# TASK DETAILS
Find the line holding "Visit [Live site](https://nems1.github.io/huddle/index.html)" in the entries below. Give it again exactly, along with every line after it up to and including the line holding "This project possible".

---------- RECORDED INFORMATION

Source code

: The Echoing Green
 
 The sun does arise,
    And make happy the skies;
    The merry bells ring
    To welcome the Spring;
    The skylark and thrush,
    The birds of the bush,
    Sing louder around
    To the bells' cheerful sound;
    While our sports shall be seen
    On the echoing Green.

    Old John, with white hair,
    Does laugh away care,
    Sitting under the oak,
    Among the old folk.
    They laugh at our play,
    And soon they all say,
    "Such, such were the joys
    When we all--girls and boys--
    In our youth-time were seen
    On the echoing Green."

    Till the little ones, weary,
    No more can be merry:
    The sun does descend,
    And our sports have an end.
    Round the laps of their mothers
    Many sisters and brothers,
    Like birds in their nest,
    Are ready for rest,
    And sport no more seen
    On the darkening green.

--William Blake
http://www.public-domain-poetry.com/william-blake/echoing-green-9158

--------------------
---------- RECORDED INFORMATION

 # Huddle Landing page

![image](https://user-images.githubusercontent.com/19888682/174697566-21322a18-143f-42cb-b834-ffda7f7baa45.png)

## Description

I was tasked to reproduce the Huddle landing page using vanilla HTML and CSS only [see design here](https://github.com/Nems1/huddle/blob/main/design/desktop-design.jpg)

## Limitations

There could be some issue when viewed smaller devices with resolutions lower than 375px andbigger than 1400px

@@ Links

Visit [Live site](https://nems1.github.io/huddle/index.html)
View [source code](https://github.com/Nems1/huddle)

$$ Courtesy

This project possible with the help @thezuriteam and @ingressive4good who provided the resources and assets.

--------------------
---------- RECORDED INFORMATION

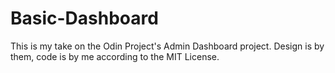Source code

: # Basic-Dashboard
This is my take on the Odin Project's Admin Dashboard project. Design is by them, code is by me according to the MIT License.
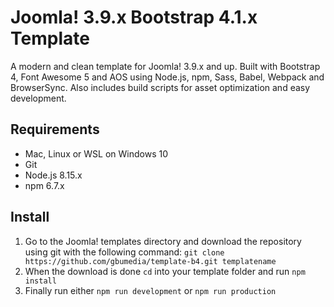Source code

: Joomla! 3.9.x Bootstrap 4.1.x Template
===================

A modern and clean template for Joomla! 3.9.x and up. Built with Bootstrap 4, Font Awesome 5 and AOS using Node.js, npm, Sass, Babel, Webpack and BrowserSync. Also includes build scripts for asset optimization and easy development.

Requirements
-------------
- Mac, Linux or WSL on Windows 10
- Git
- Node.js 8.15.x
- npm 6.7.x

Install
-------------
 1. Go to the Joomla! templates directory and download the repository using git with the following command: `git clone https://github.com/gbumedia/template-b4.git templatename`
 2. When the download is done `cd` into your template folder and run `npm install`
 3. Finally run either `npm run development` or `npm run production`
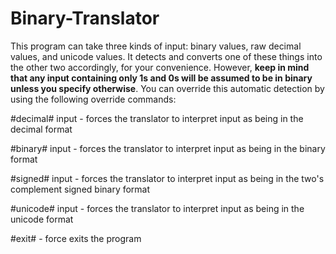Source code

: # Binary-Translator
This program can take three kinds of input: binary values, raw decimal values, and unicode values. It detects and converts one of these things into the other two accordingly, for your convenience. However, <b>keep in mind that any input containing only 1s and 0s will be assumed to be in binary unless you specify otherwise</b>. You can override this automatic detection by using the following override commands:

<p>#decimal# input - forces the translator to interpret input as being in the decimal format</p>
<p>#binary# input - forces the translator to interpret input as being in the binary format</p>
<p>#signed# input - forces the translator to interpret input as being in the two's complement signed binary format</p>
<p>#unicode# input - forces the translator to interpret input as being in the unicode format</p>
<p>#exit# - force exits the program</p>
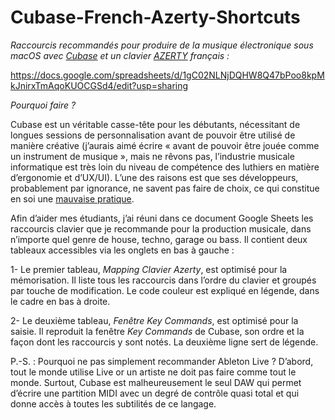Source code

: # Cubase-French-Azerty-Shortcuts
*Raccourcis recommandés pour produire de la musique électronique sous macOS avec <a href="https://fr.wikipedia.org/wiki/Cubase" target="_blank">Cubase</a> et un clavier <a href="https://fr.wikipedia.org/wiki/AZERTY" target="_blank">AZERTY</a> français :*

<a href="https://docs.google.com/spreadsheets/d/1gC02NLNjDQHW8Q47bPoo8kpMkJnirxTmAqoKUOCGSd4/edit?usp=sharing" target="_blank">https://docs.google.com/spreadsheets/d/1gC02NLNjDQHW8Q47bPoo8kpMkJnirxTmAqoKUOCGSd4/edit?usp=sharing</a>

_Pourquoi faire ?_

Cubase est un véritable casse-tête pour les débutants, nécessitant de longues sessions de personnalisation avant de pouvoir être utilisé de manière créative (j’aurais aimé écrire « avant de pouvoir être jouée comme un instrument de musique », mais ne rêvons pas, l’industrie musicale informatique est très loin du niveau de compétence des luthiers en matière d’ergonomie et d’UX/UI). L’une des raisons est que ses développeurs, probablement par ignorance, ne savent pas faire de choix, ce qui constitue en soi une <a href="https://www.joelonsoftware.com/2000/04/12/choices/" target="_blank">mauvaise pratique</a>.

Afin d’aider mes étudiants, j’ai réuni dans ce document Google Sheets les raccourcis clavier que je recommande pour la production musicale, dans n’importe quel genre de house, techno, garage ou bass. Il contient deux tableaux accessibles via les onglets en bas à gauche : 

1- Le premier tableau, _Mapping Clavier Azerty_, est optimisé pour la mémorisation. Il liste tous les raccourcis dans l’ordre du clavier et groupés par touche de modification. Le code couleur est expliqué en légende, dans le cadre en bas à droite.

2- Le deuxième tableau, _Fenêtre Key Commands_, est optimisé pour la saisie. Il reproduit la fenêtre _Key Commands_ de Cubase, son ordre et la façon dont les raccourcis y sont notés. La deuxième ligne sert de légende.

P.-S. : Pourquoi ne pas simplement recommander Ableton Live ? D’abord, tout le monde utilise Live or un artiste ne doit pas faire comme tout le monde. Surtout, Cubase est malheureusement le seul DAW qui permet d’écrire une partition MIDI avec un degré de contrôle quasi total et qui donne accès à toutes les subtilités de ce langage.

--------------------

# EXERCISE ANSWER
Visit [Live site](https://nems1.github.io/huddle/index.html)
View [source code](https://github.com/Nems1/huddle)

$$ Courtesy

This project possible with the help @thezuriteam and @ingressive4good who provided the resources and assets.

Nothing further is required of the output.